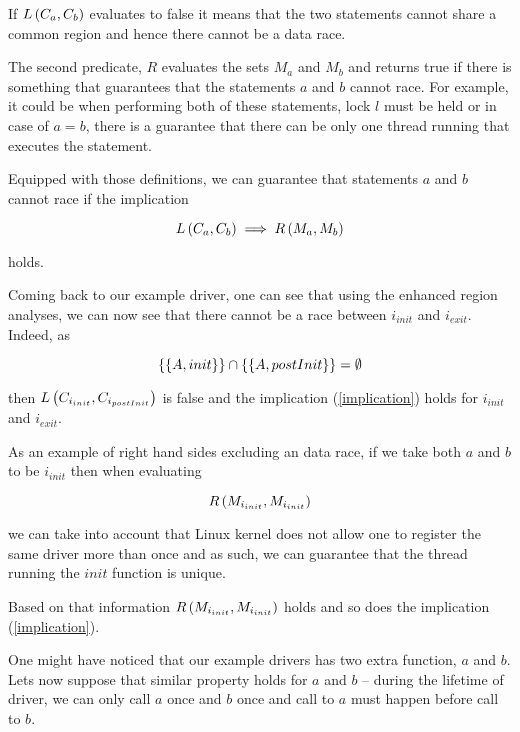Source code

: \documentclass[..thesis.tex]{subfiles}
\begin{document}
If $L \left( C_a, C_b \right)$ evaluates to false it means that the two statements cannot share a common region and hence there cannot be a data race. 

The second predicate, $R$ evaluates the sets $M_a$ and $M_b$ and returns true if there is something that guarantees that the statements $a$ and $b$ cannot race.
For example, it could be when performing both of these statements, lock $l$ must be held or in case of $a=b$,
there is a guarantee that there can be only one thread running that executes the statement.

Equipped with those definitions, we can guarantee that statements $a$ and $b$ cannot race if the implication

\begin{equation}
\label{implication}
L \left( C_a, C_b \right) \implies R \left( M_a, M_b \right)  
\end{equation}

holds.

Coming back to our example driver, one can see that using the enhanced region analyses, we can now see that there cannot be a race between $i_{init}$ and $i_{exit}$.
Indeed, as

\begin{equation*}
 \left\lbrace \left\lbrace A, init \right\rbrace \right\rbrace \cap  \left\lbrace \left\lbrace A, postInit \right\rbrace \right\rbrace = \emptyset
\end{equation*}

then $L \left( C_{i_{init}}, C_{i_{postInit}} \right)$ is false and the implication (\ref{implication}) holds for $i_{init}$ and $i_{exit}$.

As an example of right hand sides excluding an data race, if we take both $a$ and $b$ to be $i_{init}$ then when evaluating 

\begin{equation*}
R \left( M_{i_{init}}, M_{i_{init}} \right)
\end{equation*} 

we can take into account that Linux kernel does not allow one to register the same driver more than once and as such,
we can guarantee that the thread running the $init$ function is unique.

Based on that information $R \left( M_{i_{init}}, M_{i_{init}} \right)$ holds and so does the implication (\ref{implication}).


One might have noticed that our example drivers has two extra function, $a$ and $b$. Lets now suppose that similar property holds for $a$ and $b$ --
during the lifetime of driver, we can only call $a$ once and $b$ once and call to $a$  must happen before call to $b$.
\end{document}
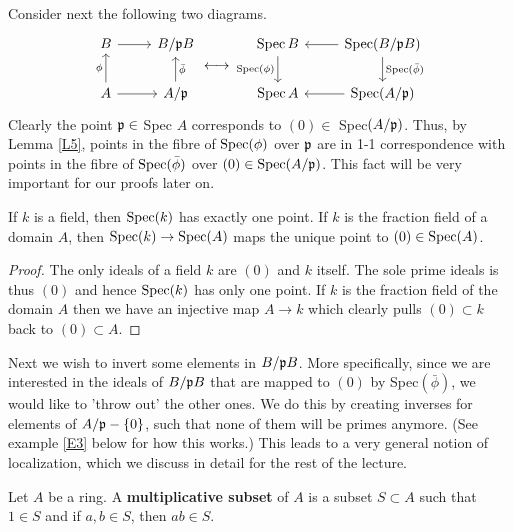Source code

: \documentclass{../mathnotes}
\begin{document}
\begin{rem}
Consider next the following two diagrams. 
\[
\begin{tikzcd}
B\arrow{r} & B/\fr pB\\
A\arrow{u}{\phi}\arrow{r} & A/\fr p\arrow[swap]{u}{\bar\phi}
\end{tikzcd}
\longleftrightarrow
\begin{tikzcd}
\Spec B\arrow[swap]{d}{\Spec(\phi)} & \arrow{l}\arrow{d}{\Spec(\bar\phi)}\Spec(B/\fr pB)\\
\Spec A & \arrow{l}\Spec(A/\fr p)
\end{tikzcd}
\]
Clearly the point $\mathfrak p \in$ Spec $A$ corresponds to $(0) \in$ Spec$(A/\mathfrak p)$. Thus, by Lemma \ref{L5}, points in the fibre of $\operatorname{Spec}(\phi)$ over $\mathfrak p$ are in 1-1 correspondence with points in the fibre of $\operatorname{Spec}(\bar \phi)$ over $(0)\in\operatorname{Spec}(A/\mathfrak p)$. This fact will be very important for our proofs later on.
\end{rem}

\begin{lem}
\label{L6}
    If $k$ is a field, then $\operatorname{Spec}(k)$ has exactly one point. If $k$ is the fraction field of a domain $A$, then $\operatorname{Spec}(k)\to\operatorname{Spec}(A)$
    maps the unique point to $(0)\in\operatorname{Spec}(A)$.
\end{lem}
\begin{proof}
    The only ideals of a field $k$ are $(0)$ and $k$ itself. The sole prime ideals is thus $(0)$ and hence $\operatorname{Spec}(k)$ has only one point.
    If $k$ is the fraction field of the domain $A$ then we have an injective map $A\to k$ which clearly pulls $(0)\subset k$ back to $(0)\subset A$. 
\end{proof}

Next we wish to invert some elements in $B/\mathfrak p B$. More specifically, since we are interested in the ideals of $B/\mathfrak p B$ that are mapped to $(0)$ by Spec$(\bar \phi)$, we would like to 'throw out' the other ones. We do this by creating inverses for elements of $A/\mathfrak p - \{0\}$, such that none of them will be primes anymore. (See example \ref{E3} below for how this works.) This leads to a very general notion of localization, which we discuss in detail for the rest of the lecture.

\begin{defn}
    Let $A$ be a ring. A \textbf{multiplicative subset} of $A$ is a subset $S\subset A$ such that $1\in S$ and if $a,b\in S$,
    then $ab\in S$.
\end{defn}
\end{document}
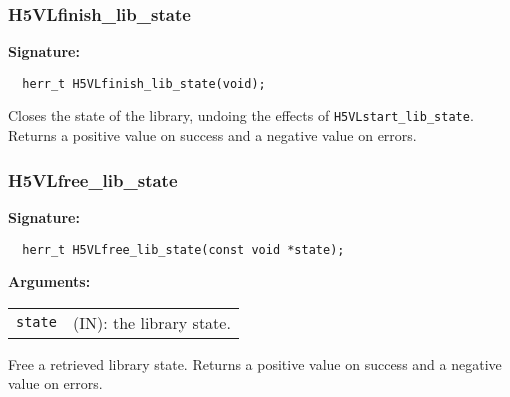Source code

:\subsubsection{H5VLfinish\_lib\_state}
\begin{mdframed}[style=bgbox]
\textbf{Signature:}
\begin{lstlisting}
  herr_t H5VLfinish_lib_state(void);
\end{lstlisting}
\end{mdframed}
Closes the state of the library, undoing the effects of {\tt H5VLstart\_lib\_state}.
Returns a positive value on success and a negative value on errors.
\bigskip


\subsubsection{H5VLfree\_lib\_state}
\begin{mdframed}[style=bgbox]
\textbf{Signature:}
\begin{lstlisting}
  herr_t H5VLfree_lib_state(const void *state);
\end{lstlisting}
\textbf{Arguments:}\\
\begin{tabular}{l p{13.5cm}}
 {\tt state} & (IN): the library state.\\
\end{tabular}
\end{mdframed}
Free a retrieved library state.
Returns a positive value on success and a negative value on errors.
\bigskip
======
- [Assignment]: Please give all of the data again, exact and free of pictures.

- [Completed exercise]:
Source code

: \documentclass[..thesis.tex]{subfiles}
\begin{document}
If $L \left( C_a, C_b \right)$ evaluates to false it means that the two statements cannot share a common region and hence there cannot be a data race. 

The second predicate, $R$ evaluates the sets $M_a$ and $M_b$ and returns true if there is something that guarantees that the statements $a$ and $b$ cannot race.
For example, it could be when performing both of these statements, lock $l$ must be held or in case of $a=b$,
there is a guarantee that there can be only one thread running that executes the statement.

Equipped with those definitions, we can guarantee that statements $a$ and $b$ cannot race if the implication

\begin{equation}
\label{implication}
L \left( C_a, C_b \right) \implies R \left( M_a, M_b \right)  
\end{equation}

holds.

Coming back to our example driver, one can see that using the enhanced region analyses, we can now see that there cannot be a race between $i_{init}$ and $i_{exit}$.
Indeed, as

\begin{equation*}
 \left\lbrace \left\lbrace A, init \right\rbrace \right\rbrace \cap  \left\lbrace \left\lbrace A, postInit \right\rbrace \right\rbrace = \emptyset
\end{equation*}

then $L \left( C_{i_{init}}, C_{i_{postInit}} \right)$ is false and the implication (\ref{implication}) holds for $i_{init}$ and $i_{exit}$.

As an example of right hand sides excluding an data race, if we take both $a$ and $b$ to be $i_{init}$ then when evaluating 

\begin{equation*}
R \left( M_{i_{init}}, M_{i_{init}} \right)
\end{equation*} 

we can take into account that Linux kernel does not allow one to register the same driver more than once and as such,
we can guarantee that the thread running the $init$ function is unique.

Based on that information $R \left( M_{i_{init}}, M_{i_{init}} \right)$ holds and so does the implication (\ref{implication}).


One might have noticed that our example drivers has two extra function, $a$ and $b$. Lets now suppose that similar property holds for $a$ and $b$ --
during the lifetime of driver, we can only call $a$ once and $b$ once and call to $a$  must happen before call to $b$.
\end{document}
Source code

: \documentclass{../mathnotes}
\begin{document}
\begin{rem}
Consider next the following two diagrams. 
\[
\begin{tikzcd}
B\arrow{r} & B/\fr pB\\
A\arrow{u}{\phi}\arrow{r} & A/\fr p\arrow[swap]{u}{\bar\phi}
\end{tikzcd}
\longleftrightarrow
\begin{tikzcd}
\Spec B\arrow[swap]{d}{\Spec(\phi)} & \arrow{l}\arrow{d}{\Spec(\bar\phi)}\Spec(B/\fr pB)\\
\Spec A & \arrow{l}\Spec(A/\fr p)
\end{tikzcd}
\]
Clearly the point $\mathfrak p \in$ Spec $A$ corresponds to $(0) \in$ Spec$(A/\mathfrak p)$. Thus, by Lemma \ref{L5}, points in the fibre of $\operatorname{Spec}(\phi)$ over $\mathfrak p$ are in 1-1 correspondence with points in the fibre of $\operatorname{Spec}(\bar \phi)$ over $(0)\in\operatorname{Spec}(A/\mathfrak p)$. This fact will be very important for our proofs later on.
\end{rem}

\begin{lem}
\label{L6}
    If $k$ is a field, then $\operatorname{Spec}(k)$ has exactly one point. If $k$ is the fraction field of a domain $A$, then $\operatorname{Spec}(k)\to\operatorname{Spec}(A)$
    maps the unique point to $(0)\in\operatorname{Spec}(A)$.
\end{lem}
\begin{proof}
    The only ideals of a field $k$ are $(0)$ and $k$ itself. The sole prime ideals is thus $(0)$ and hence $\operatorname{Spec}(k)$ has only one point.
    If $k$ is the fraction field of the domain $A$ then we have an injective map $A\to k$ which clearly pulls $(0)\subset k$ back to $(0)\subset A$. 
\end{proof}

Next we wish to invert some elements in $B/\mathfrak p B$. More specifically, since we are interested in the ideals of $B/\mathfrak p B$ that are mapped to $(0)$ by Spec$(\bar \phi)$, we would like to 'throw out' the other ones. We do this by creating inverses for elements of $A/\mathfrak p - \{0\}$, such that none of them will be primes anymore. (See example \ref{E3} below for how this works.) This leads to a very general notion of localization, which we discuss in detail for the rest of the lecture.

\begin{defn}
    Let $A$ be a ring. A \textbf{multiplicative subset} of $A$ is a subset $S\subset A$ such that $1\in S$ and if $a,b\in S$,
    then $ab\in S$.
\end{defn}
\end{document}
Source code

:\subsubsection{H5VLfinish\_lib\_state}
\begin{mdframed}[style=bgbox]
\textbf{Signature:}
\begin{lstlisting}
  herr_t H5VLfinish_lib_state(void);
\end{lstlisting}
\end{mdframed}
Closes the state of the library, undoing the effects of {\tt H5VLstart\_lib\_state}.
Returns a positive value on success and a negative value on errors.
\bigskip


\subsubsection{H5VLfree\_lib\_state}
\begin{mdframed}[style=bgbox]
\textbf{Signature:}
\begin{lstlisting}
  herr_t H5VLfree_lib_state(const void *state);
\end{lstlisting}
\textbf{Arguments:}\\
\begin{tabular}{l p{13.5cm}}
 {\tt state} & (IN): the library state.\\
\end{tabular}
\end{mdframed}
Free a retrieved library state.
Returns a positive value on success and a negative value on errors.
\bigskip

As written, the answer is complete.